▶ **What this task involves**
Look through the data below. Show each line where the string "https" occurs.

▶ **Materials provided**
=== Begin Enclosure ===
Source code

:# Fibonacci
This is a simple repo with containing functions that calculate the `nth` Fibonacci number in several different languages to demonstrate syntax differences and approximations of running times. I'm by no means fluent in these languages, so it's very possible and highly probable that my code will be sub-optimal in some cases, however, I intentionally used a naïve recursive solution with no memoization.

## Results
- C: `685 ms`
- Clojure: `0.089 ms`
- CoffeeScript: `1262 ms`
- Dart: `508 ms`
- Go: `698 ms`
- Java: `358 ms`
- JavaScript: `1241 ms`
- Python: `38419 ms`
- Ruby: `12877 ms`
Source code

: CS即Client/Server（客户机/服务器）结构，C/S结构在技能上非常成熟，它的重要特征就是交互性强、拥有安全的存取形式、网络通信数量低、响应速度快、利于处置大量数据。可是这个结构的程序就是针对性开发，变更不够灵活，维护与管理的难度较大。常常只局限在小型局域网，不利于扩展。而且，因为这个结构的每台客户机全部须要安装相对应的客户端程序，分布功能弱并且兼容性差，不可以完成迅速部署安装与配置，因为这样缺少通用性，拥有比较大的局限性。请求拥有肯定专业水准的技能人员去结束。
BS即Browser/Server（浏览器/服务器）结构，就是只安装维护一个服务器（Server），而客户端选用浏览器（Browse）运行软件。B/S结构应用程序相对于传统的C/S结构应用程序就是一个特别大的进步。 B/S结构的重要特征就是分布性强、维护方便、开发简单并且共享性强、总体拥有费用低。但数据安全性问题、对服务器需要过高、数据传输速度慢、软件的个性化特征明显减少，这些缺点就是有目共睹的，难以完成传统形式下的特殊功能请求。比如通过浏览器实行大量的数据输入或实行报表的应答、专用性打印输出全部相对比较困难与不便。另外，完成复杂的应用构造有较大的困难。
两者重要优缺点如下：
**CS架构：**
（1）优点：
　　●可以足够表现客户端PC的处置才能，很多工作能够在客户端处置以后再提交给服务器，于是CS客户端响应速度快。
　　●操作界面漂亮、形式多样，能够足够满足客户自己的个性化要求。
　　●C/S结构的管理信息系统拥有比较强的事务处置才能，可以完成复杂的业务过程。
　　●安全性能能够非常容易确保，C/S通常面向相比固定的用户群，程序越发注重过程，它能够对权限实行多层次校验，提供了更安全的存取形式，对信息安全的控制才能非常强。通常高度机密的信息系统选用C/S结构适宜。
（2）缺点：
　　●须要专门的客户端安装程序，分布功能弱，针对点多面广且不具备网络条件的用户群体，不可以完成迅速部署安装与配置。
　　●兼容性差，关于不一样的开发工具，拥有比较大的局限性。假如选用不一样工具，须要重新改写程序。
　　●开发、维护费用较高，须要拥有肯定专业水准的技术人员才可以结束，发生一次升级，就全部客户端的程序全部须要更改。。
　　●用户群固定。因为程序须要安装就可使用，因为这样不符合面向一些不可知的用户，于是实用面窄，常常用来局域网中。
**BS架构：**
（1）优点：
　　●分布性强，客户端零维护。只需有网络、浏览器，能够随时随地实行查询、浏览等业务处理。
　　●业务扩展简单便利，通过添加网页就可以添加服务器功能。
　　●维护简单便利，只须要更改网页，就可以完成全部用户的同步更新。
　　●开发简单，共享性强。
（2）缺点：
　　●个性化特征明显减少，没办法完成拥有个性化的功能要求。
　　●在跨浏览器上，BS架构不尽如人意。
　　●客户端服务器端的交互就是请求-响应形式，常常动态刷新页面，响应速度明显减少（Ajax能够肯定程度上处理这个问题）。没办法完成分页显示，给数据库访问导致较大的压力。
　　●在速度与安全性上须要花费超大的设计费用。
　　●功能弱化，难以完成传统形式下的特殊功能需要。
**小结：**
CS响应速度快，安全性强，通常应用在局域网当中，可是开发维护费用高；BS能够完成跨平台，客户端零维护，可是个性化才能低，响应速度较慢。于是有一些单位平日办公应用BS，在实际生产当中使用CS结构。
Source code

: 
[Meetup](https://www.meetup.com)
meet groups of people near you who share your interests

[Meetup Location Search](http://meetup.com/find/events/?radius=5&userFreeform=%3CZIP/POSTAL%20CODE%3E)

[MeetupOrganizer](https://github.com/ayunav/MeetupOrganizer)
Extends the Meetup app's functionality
=== End Enclosure ===
▶ **Result of the exercise**
[Meetup](https://www.meetup.com)
[MeetupOrganizer](https://github.com/ayunav/MeetupOrganizer)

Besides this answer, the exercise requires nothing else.